WORK INSTRUCTIONS
In the data below, find the line that contains "grunt devel" and the line that contains "To get unminified". Copy both, plus every line between them, exactly.

DATASET CONTENT
# # # # # # #

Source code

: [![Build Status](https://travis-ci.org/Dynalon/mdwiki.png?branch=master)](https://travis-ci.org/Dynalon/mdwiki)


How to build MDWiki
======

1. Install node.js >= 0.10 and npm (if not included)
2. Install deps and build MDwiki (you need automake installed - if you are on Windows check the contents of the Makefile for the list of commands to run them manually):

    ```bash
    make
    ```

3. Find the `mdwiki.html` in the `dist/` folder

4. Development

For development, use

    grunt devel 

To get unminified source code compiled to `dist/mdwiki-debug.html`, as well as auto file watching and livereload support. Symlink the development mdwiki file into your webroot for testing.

# # # # # # #

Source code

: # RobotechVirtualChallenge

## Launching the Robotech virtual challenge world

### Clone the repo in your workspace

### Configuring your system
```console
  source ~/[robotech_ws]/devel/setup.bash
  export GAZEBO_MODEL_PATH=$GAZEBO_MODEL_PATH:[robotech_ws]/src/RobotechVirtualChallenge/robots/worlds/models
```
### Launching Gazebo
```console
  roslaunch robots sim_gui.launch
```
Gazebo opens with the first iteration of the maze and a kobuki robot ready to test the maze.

# # # # # # #

EXERCISE RESPONSE
    grunt devel 

To get unminified source code compiled to `dist/mdwiki-debug.html`, as well as auto file watching and livereload support. Symlink the development mdwiki file into your webroot for testing.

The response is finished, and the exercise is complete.